**About this exercise:** If a line in the listing carries the word "measure", return a copy of that line.

·····

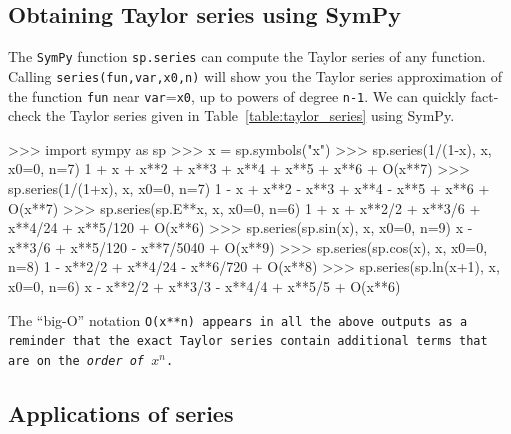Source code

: 	\subsection{Obtaining Taylor series using SymPy}
	\label{series:taylor_series_using_sympy}

		The \texttt{SymPy} function \texttt{sp.series}
		can compute the Taylor series of any function.
		Calling \texttt{series(fun,var,x0,n)} 
		will show you the Taylor series approximation of the function \texttt{fun}
		near \texttt{var}=\texttt{x0},
		up to powers of degree \texttt{n-1}.
		We can quickly fact-check the Taylor series given in Table~\ref{table:taylor_series} using SymPy.

		\begin{codeblock}[]
		>>> import sympy as sp
		>>> x = sp.symbols("x")
		>>> sp.series(1/(1-x), x, x0=0, n=7)
		1 + x + x**2 + x**3 + x**4 + x**5 + x**6 + O(x**7)
		>>> sp.series(1/(1+x), x, x0=0, n=7)
		1 - x + x**2 - x**3 + x**4 - x**5 + x**6 + O(x**7)
		>>> sp.series(sp.E**x, x, x0=0, n=6)
		1 + x + x**2/2 + x**3/6 + x**4/24 + x**5/120 + O(x**6)
		>>> sp.series(sp.sin(x), x, x0=0, n=9)
		x - x**3/6 + x**5/120 - x**7/5040 + O(x**9)
		>>> sp.series(sp.cos(x), x, x0=0, n=8)
		1 - x**2/2 + x**4/24 - x**6/720 + O(x**8)
		>>> sp.series(sp.ln(x+1), x, x0=0, n=6)
		x - x**2/2 + x**3/3 - x**4/4 + x**5/5 + O(x**6)
		\end{codeblock}

		\noindent
		The ``big-O'' notation \tt{O(x**n)} appears in all the above outputs
		as a reminder that the exact Taylor series
		contain additional terms that are on the \emph{order of} $x^n$.




	\subsection{Applications of series}
	\label{series:applications}

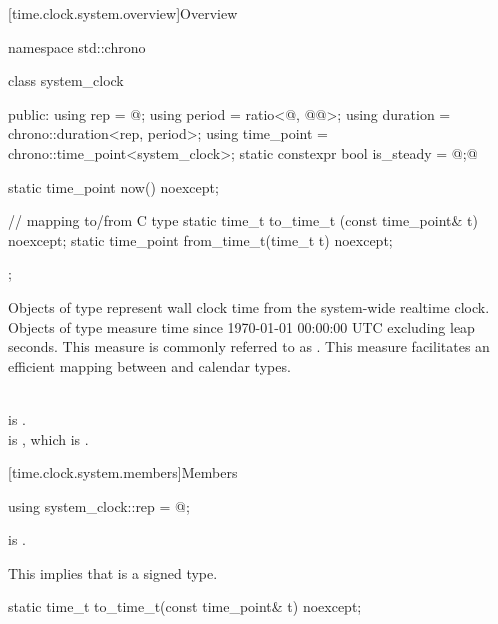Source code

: [time.clock.system.overview]{Overview}
%

\begin{codeblock}
namespace std::chrono {
  class system_clock {
  public:
    using rep        = @\seebelow@;
    using period     = ratio<@\unspecnc@, @\unspec{}@>;
    using duration   = chrono::duration<rep, period>;
    using time_point = chrono::time_point<system_clock>;
    static constexpr bool is_steady = @\unspec;@

    static time_point now() noexcept;

    // mapping to/from C type 
    static time_t      to_time_t  (const time_point& t) noexcept;
    static time_point  from_time_t(time_t t) noexcept;
  };
}
\end{codeblock}

\pnum
Objects of type  represent wall clock time from the system-wide
realtime clock.
Objects of type  measure time since
1970-01-01 00:00:00 UTC excluding leap seconds.
This measure is commonly referred to as .
This measure facilitates an efficient mapping between
 and calendar types.
\begin{example}
\\
 is . \\
 is ,
which is . \\
\end{example}

[time.clock.system.members]{Members}

%
\begin{itemdecl}
using system_clock::rep = @\unspec@;
\end{itemdecl}

\begin{itemdescr}
\pnum
\constraints
{} is . \\
\begin{note}
This implies that  is a signed type.
\end{note}
\end{itemdescr}

%
\begin{itemdecl}
static time_t to_time_t(const time_point& t) noexcept;
\end{itemdecl}

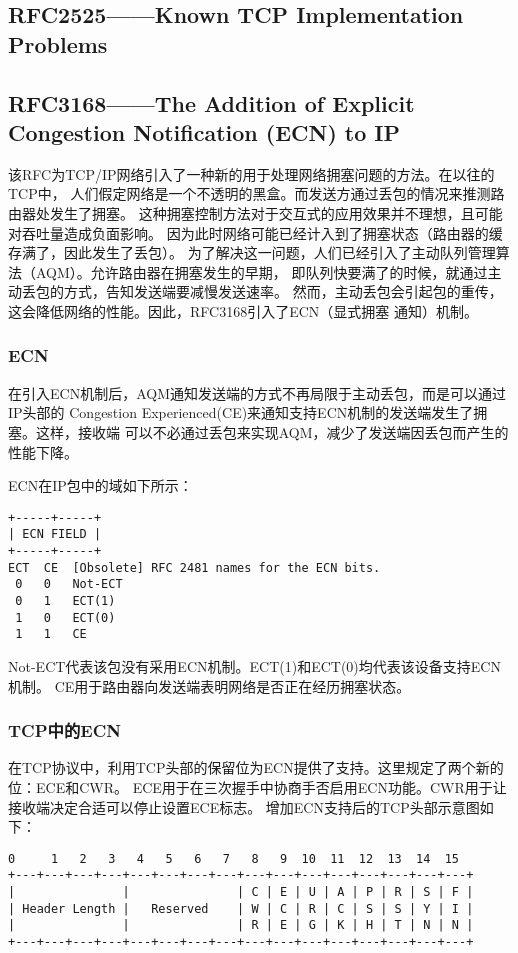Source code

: 	\subsection{RFC2525——Known TCP Implementation Problems}
	\label{subsec:rfc2525}
		
\subsection{RFC3168——The Addition of Explicit Congestion Notification (ECN) to IP}
\label{subsec:rfc3168}
该RFC为TCP/IP网络引入了一种新的用于处理网络拥塞问题的方法。在以往的TCP中，
人们假定网络是一个不透明的黑盒。而发送方通过丢包的情况来推测路由器处发生了拥塞。
这种拥塞控制方法对于交互式的应用效果并不理想，且可能对吞吐量造成负面影响。
因为此时网络可能已经计入到了拥塞状态（路由器的缓存满了，因此发生了丢包）。
为了解决这一问题，人们已经引入了主动队列管理算法（AQM）。允许路由器在拥塞发生的早期，
即队列快要满了的时候，就通过主动丢包的方式，告知发送端要减慢发送速率。
然而，主动丢包会引起包的重传，这会降低网络的性能。因此，RFC3168引入了ECN（显式拥塞
通知）机制。

\subsubsection{ECN}
\label{subsubsec:ecn}
在引入ECN机制后，AQM通知发送端的方式不再局限于主动丢包，而是可以通过IP头部的
Congestion Experienced(CE)来通知支持ECN机制的发送端发生了拥塞。这样，接收端
可以不必通过丢包来实现AQM，减少了发送端因丢包而产生的性能下降。

ECN在IP包中的域如下所示：
\begin{verbatim}
+-----+-----+ 
| ECN FIELD | 
+-----+-----+ 
ECT  CE  [Obsolete] RFC 2481 names for the ECN bits. 
 0   0   Not-ECT 
 0   1   ECT(1) 
 1   0   ECT(0) 
 1   1   CE
\end{verbatim}

Not-ECT代表该包没有采用ECN机制。ECT(1)和ECT(0)均代表该设备支持ECN机制。
CE用于路由器向发送端表明网络是否正在经历拥塞状态。

\subsubsection{TCP中的ECN}
在TCP协议中，利用TCP头部的保留位为ECN提供了支持。这里规定了两个新的位：ECE和CWR。
ECE用于在三次握手中协商手否启用ECN功能。CWR用于让接收端决定合适可以停止设置ECE标志。
增加ECN支持后的TCP头部示意图如下：
\begin{verbatim}
0     1   2   3   4   5   6   7   8   9  10  11  12  13  14  15 
+---+---+---+---+---+---+---+---+---+---+---+---+---+---+---+---+ 
|               |               | C | E | U | A | P | R | S | F | 
| Header Length |   Reserved    | W | C | R | C | S | S | Y | I | 
|               |               | R | E | G | K | H | T | N | N | 
+---+---+---+---+---+---+---+---+---+---+---+---+---+---+---+---+
\end{verbatim}

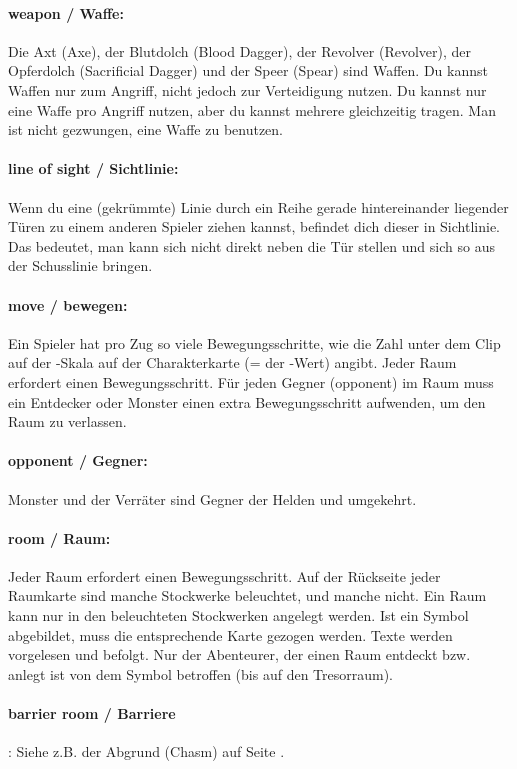 \paragraph{weapon / Waffe:} Die Axt (Axe), der Blutdolch (Blood Dagger), der Revolver (Revolver), der Opferdolch (Sacrificial Dagger) und der Speer (Spear) sind Waffen. Du kannst Waffen nur zum Angriff, nicht jedoch zur Verteidigung nutzen. Du kannst nur eine Waffe pro Angriff nutzen, aber du kannst mehrere gleichzeitig tragen. Man ist nicht gezwungen, eine Waffe zu benutzen.

\paragraph{line of sight / Sichtlinie:} Wenn du eine (gekrümmte) Linie durch ein Reihe gerade hintereinander liegender Türen zu einem anderen Spieler ziehen kannst, befindet dich dieser in Sichtlinie. Das bedeutet, man kann sich nicht direkt neben die Tür stellen und sich so aus der Schusslinie bringen.

\paragraph{move / bewegen:} Ein Spieler hat pro Zug so viele Bewegungsschritte, wie die Zahl unter dem Clip auf der \speed-Skala auf der Charakterkarte (= der \speed-Wert) angibt. Jeder Raum erfordert einen Bewegungsschritt. Für jeden Gegner (opponent) im Raum muss ein Entdecker oder Monster einen extra Bewegungsschritt aufwenden, um den Raum zu verlassen.

\paragraph{opponent / Gegner:} Monster und der Verräter sind Gegner der Helden und umgekehrt.

\paragraph{room / Raum:} Jeder Raum erfordert einen Bewegungsschritt. Auf der Rückseite jeder Raumkarte sind manche Stockwerke beleuchtet, und manche nicht. Ein Raum kann nur in den beleuchteten Stockwerken angelegt werden. Ist ein Symbol abgebildet, muss die entsprechende Karte gezogen werden. Texte werden vorgelesen und befolgt. Nur der Abenteurer, der einen Raum entdeckt bzw. anlegt ist von dem Symbol betroffen (bis auf den Tresorraum).

\paragraph{barrier room / Barriere}: Siehe z.B. der Abgrund (Chasm) auf Seite \pageref{kap:rules:specialrooms}.

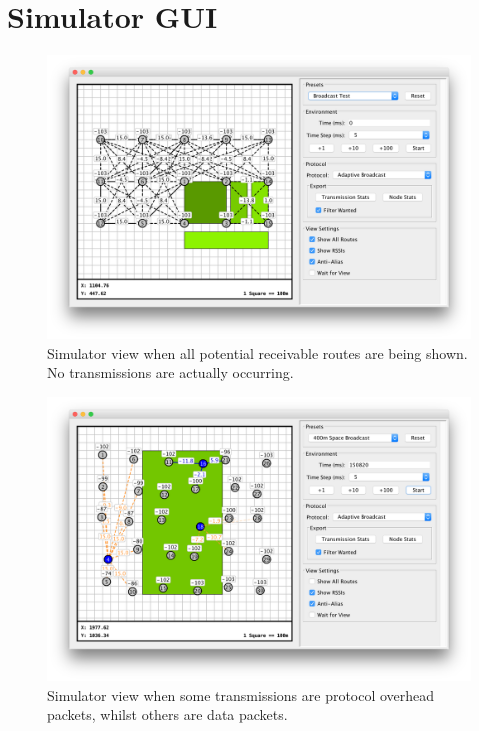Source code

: \chapter{Simulator GUI}\label{sec:simulator_pictures}
\begin{figure}[H]
    \centering
   	\includegraphics[width=\textwidth]{Figures/simulator_all_routes}
    \caption[Simulator view with all routes shown]{
    	Simulator view when all potential receivable routes are being shown. No transmissions are actually occurring.
    }
\end{figure}

\begin{figure}[H]
    \centering
   	\includegraphics[width=\textwidth]{Figures/simulator_overhead}
    \caption[Simulator view with data and overhead]{
    	Simulator view when some transmissions are protocol overhead packets, whilst others are data packets.
    }
\end{figure}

·····

**The completed task:**
Objects of type  measure time since
This measure is commonly referred to as .
This measure facilitates an efficient mapping between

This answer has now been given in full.